### Problem statement
Would you reproduce exactly the lines below from the one holding "affected glossary files" through the one holding "5. Submit a pull request", inclusive, and no others?

Stored data:
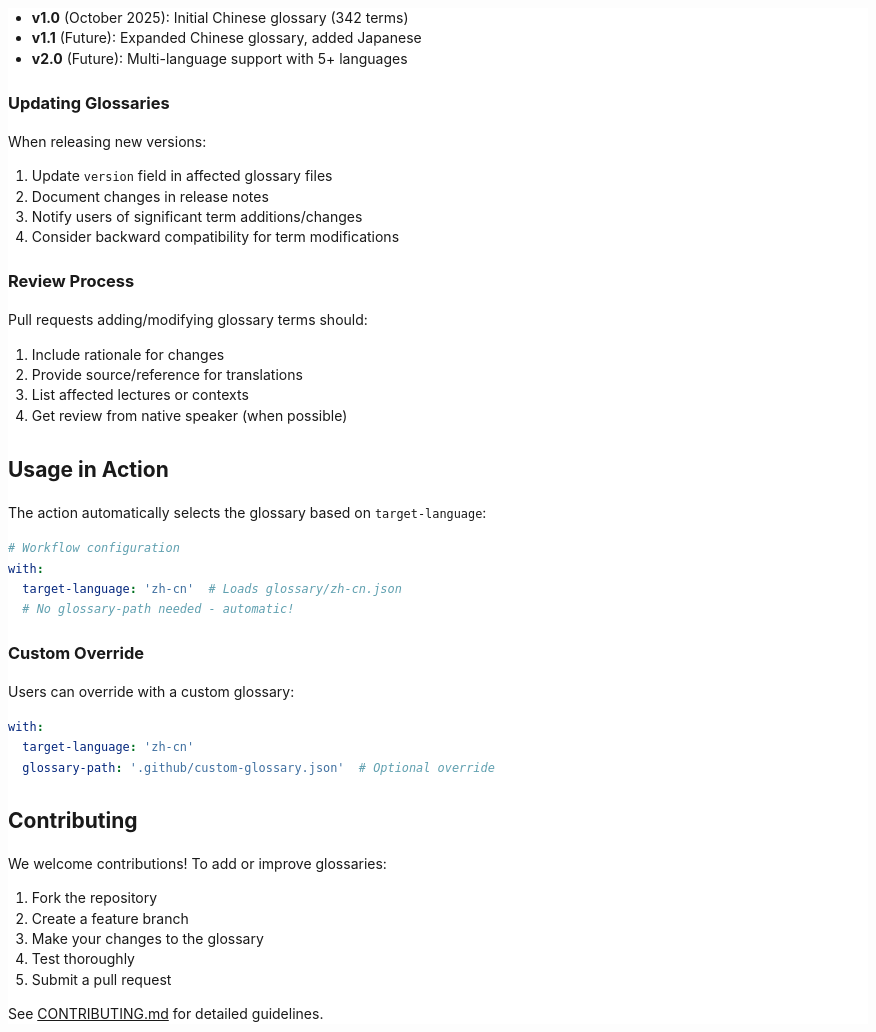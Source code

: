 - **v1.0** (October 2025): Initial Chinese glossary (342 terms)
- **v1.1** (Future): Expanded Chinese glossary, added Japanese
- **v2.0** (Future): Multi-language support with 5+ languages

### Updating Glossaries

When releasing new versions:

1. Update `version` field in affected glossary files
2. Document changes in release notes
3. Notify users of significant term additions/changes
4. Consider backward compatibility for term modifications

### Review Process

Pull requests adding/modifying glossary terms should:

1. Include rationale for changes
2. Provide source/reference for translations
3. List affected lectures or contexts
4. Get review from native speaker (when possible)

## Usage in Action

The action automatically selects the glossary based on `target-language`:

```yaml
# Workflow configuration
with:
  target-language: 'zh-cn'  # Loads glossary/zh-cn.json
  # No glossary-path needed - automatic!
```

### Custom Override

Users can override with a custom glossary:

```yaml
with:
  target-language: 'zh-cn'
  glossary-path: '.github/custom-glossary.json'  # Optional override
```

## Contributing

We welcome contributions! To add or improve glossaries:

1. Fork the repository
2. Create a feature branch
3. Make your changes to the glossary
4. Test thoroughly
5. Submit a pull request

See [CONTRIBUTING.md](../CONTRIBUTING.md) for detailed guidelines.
...
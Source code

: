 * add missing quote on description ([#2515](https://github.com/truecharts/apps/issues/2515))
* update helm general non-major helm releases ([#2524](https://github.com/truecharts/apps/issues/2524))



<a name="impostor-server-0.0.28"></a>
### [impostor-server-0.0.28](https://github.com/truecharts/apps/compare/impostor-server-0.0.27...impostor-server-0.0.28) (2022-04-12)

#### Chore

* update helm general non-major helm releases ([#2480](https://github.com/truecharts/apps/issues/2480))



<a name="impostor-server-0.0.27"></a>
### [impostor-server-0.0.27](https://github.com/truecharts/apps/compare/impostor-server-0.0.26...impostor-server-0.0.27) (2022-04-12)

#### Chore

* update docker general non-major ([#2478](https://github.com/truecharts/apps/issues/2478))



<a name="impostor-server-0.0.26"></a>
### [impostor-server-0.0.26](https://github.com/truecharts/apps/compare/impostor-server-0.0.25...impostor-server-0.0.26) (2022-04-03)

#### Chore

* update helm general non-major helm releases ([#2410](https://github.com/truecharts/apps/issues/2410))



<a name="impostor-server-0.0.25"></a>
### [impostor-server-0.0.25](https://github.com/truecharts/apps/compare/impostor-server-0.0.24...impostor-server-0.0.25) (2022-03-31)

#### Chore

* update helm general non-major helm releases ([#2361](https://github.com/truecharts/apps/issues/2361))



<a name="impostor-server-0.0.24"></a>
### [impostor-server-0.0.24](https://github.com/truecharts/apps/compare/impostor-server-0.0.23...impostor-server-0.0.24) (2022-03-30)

### Result of this exercise
1. Update `version` field in affected glossary files
2. Document changes in release notes
3. Notify users of significant term additions/changes
4. Consider backward compatibility for term modifications

### Review Process

Pull requests adding/modifying glossary terms should:

1. Include rationale for changes
2. Provide source/reference for translations
3. List affected lectures or contexts
4. Get review from native speaker (when possible)

## Usage in Action

The action automatically selects the glossary based on `target-language`:

```yaml
# Workflow configuration
with:
  target-language: 'zh-cn'  # Loads glossary/zh-cn.json
  # No glossary-path needed - automatic!
```

### Custom Override

Users can override with a custom glossary:

```yaml
with:
  target-language: 'zh-cn'
  glossary-path: '.github/custom-glossary.json'  # Optional override
```

## Contributing

We welcome contributions! To add or improve glossaries:

1. Fork the repository
2. Create a feature branch
3. Make your changes to the glossary
4. Test thoroughly
5. Submit a pull request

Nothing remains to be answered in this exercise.